- WHAT THE TASK ASKS -
Return the records in full, with every character preserved.

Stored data
= Beginning of Section =
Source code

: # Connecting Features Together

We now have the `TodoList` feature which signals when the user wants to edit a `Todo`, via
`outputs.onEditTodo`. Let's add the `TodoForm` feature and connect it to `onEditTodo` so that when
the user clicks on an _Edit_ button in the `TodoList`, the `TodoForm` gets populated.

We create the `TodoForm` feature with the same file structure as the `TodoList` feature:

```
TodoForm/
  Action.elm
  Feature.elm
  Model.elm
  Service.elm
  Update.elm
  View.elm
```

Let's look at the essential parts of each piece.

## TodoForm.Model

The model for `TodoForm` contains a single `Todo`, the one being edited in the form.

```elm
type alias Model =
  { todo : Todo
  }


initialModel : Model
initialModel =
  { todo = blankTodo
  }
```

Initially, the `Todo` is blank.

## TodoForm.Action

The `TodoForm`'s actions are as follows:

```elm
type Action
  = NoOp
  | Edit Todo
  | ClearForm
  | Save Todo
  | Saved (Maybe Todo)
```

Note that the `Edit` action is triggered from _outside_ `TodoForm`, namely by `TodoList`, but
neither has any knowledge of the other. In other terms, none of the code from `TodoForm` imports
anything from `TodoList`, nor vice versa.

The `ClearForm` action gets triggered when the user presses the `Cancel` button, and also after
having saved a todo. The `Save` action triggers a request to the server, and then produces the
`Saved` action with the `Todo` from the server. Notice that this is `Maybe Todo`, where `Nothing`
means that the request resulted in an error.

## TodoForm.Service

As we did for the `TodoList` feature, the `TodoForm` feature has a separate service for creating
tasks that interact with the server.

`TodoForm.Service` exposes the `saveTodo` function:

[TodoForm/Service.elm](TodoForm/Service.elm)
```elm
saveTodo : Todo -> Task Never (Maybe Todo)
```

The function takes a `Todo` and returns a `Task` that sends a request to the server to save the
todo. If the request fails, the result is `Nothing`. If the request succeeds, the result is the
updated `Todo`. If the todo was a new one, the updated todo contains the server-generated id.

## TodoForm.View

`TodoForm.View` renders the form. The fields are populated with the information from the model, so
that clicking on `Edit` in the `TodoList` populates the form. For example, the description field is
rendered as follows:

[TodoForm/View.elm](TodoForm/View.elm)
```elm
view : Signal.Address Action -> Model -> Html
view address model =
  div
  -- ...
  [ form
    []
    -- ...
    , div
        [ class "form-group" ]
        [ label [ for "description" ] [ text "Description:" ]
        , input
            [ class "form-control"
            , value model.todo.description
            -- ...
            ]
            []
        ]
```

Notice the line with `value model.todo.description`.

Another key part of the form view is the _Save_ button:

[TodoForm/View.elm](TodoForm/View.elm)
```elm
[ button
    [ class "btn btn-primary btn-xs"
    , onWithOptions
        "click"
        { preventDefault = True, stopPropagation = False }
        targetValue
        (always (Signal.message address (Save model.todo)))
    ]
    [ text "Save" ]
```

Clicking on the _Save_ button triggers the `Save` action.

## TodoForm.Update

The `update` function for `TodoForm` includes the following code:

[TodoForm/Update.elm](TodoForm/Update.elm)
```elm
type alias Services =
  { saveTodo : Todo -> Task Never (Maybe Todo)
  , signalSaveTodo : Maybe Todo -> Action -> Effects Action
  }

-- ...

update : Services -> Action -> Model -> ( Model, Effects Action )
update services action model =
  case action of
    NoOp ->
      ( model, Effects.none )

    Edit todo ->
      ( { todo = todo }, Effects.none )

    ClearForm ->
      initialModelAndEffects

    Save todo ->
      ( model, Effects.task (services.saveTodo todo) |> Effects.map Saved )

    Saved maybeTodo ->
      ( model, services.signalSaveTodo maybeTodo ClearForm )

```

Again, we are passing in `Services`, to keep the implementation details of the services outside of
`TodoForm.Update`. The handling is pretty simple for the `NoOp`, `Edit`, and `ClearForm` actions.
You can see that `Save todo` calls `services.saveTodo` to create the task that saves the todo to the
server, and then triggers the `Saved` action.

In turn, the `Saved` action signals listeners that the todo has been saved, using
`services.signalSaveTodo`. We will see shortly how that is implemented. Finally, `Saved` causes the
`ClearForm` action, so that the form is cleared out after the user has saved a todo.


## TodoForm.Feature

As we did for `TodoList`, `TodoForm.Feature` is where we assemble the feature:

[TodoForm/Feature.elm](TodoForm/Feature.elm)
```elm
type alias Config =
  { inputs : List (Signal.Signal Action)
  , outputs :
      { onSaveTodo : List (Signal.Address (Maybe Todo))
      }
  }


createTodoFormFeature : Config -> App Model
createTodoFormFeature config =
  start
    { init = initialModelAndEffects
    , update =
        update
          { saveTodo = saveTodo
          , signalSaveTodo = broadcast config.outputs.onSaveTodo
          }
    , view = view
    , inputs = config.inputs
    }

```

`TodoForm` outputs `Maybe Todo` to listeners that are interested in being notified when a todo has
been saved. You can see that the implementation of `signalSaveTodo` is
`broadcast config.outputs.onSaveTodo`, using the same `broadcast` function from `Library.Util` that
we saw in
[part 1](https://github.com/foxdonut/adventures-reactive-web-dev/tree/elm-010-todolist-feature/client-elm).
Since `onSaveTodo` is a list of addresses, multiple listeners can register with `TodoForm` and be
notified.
= End of Section =
- YOUR RESPONSE -
Source code

: # Connecting Features Together

We now have the `TodoList` feature which signals when the user wants to edit a `Todo`, via
`outputs.onEditTodo`. Let's add the `TodoForm` feature and connect it to `onEditTodo` so that when
the user clicks on an _Edit_ button in the `TodoList`, the `TodoForm` gets populated.

We create the `TodoForm` feature with the same file structure as the `TodoList` feature:

```
TodoForm/
  Action.elm
  Feature.elm
  Model.elm
  Service.elm
  Update.elm
  View.elm
```

Let's look at the essential parts of each piece.

## TodoForm.Model

The model for `TodoForm` contains a single `Todo`, the one being edited in the form.

```elm
type alias Model =
  { todo : Todo
  }


initialModel : Model
initialModel =
  { todo = blankTodo
  }
```

Initially, the `Todo` is blank.

## TodoForm.Action

The `TodoForm`'s actions are as follows:

```elm
type Action
  = NoOp
  | Edit Todo
  | ClearForm
  | Save Todo
  | Saved (Maybe Todo)
```

Note that the `Edit` action is triggered from _outside_ `TodoForm`, namely by `TodoList`, but
neither has any knowledge of the other. In other terms, none of the code from `TodoForm` imports
anything from `TodoList`, nor vice versa.

The `ClearForm` action gets triggered when the user presses the `Cancel` button, and also after
having saved a todo. The `Save` action triggers a request to the server, and then produces the
`Saved` action with the `Todo` from the server. Notice that this is `Maybe Todo`, where `Nothing`
means that the request resulted in an error.

## TodoForm.Service

As we did for the `TodoList` feature, the `TodoForm` feature has a separate service for creating
tasks that interact with the server.

`TodoForm.Service` exposes the `saveTodo` function:

[TodoForm/Service.elm](TodoForm/Service.elm)
```elm
saveTodo : Todo -> Task Never (Maybe Todo)
```

The function takes a `Todo` and returns a `Task` that sends a request to the server to save the
todo. If the request fails, the result is `Nothing`. If the request succeeds, the result is the
updated `Todo`. If the todo was a new one, the updated todo contains the server-generated id.

## TodoForm.View

`TodoForm.View` renders the form. The fields are populated with the information from the model, so
that clicking on `Edit` in the `TodoList` populates the form. For example, the description field is
rendered as follows:

[TodoForm/View.elm](TodoForm/View.elm)
```elm
view : Signal.Address Action -> Model -> Html
view address model =
  div
  -- ...
  [ form
    []
    -- ...
    , div
        [ class "form-group" ]
        [ label [ for "description" ] [ text "Description:" ]
        , input
            [ class "form-control"
            , value model.todo.description
            -- ...
            ]
            []
        ]
```

Notice the line with `value model.todo.description`.

Another key part of the form view is the _Save_ button:

[TodoForm/View.elm](TodoForm/View.elm)
```elm
[ button
    [ class "btn btn-primary btn-xs"
    , onWithOptions
        "click"
        { preventDefault = True, stopPropagation = False }
        targetValue
        (always (Signal.message address (Save model.todo)))
    ]
    [ text "Save" ]
```

Clicking on the _Save_ button triggers the `Save` action.

## TodoForm.Update

The `update` function for `TodoForm` includes the following code:

[TodoForm/Update.elm](TodoForm/Update.elm)
```elm
type alias Services =
  { saveTodo : Todo -> Task Never (Maybe Todo)
  , signalSaveTodo : Maybe Todo -> Action -> Effects Action
  }

-- ...

update : Services -> Action -> Model -> ( Model, Effects Action )
update services action model =
  case action of
    NoOp ->
      ( model, Effects.none )

    Edit todo ->
      ( { todo = todo }, Effects.none )

    ClearForm ->
      initialModelAndEffects

    Save todo ->
      ( model, Effects.task (services.saveTodo todo) |> Effects.map Saved )

    Saved maybeTodo ->
      ( model, services.signalSaveTodo maybeTodo ClearForm )

```

Again, we are passing in `Services`, to keep the implementation details of the services outside of
`TodoForm.Update`. The handling is pretty simple for the `NoOp`, `Edit`, and `ClearForm` actions.
You can see that `Save todo` calls `services.saveTodo` to create the task that saves the todo to the
server, and then triggers the `Saved` action.

In turn, the `Saved` action signals listeners that the todo has been saved, using
`services.signalSaveTodo`. We will see shortly how that is implemented. Finally, `Saved` causes the
`ClearForm` action, so that the form is cleared out after the user has saved a todo.


## TodoForm.Feature

As we did for `TodoList`, `TodoForm.Feature` is where we assemble the feature:

[TodoForm/Feature.elm](TodoForm/Feature.elm)
```elm
type alias Config =
  { inputs : List (Signal.Signal Action)
  , outputs :
      { onSaveTodo : List (Signal.Address (Maybe Todo))
      }
  }


createTodoFormFeature : Config -> App Model
createTodoFormFeature config =
  start
    { init = initialModelAndEffects
    , update =
        update
          { saveTodo = saveTodo
          , signalSaveTodo = broadcast config.outputs.onSaveTodo
          }
    , view = view
    , inputs = config.inputs
    }

```

`TodoForm` outputs `Maybe Todo` to listeners that are interested in being notified when a todo has
been saved. You can see that the implementation of `signalSaveTodo` is
`broadcast config.outputs.onSaveTodo`, using the same `broadcast` function from `Library.Util` that
we saw in
[part 1](https://github.com/foxdonut/adventures-reactive-web-dev/tree/elm-010-todolist-feature/client-elm).
Since `onSaveTodo` is a list of addresses, multiple listeners can register with `TodoForm` and be
notified.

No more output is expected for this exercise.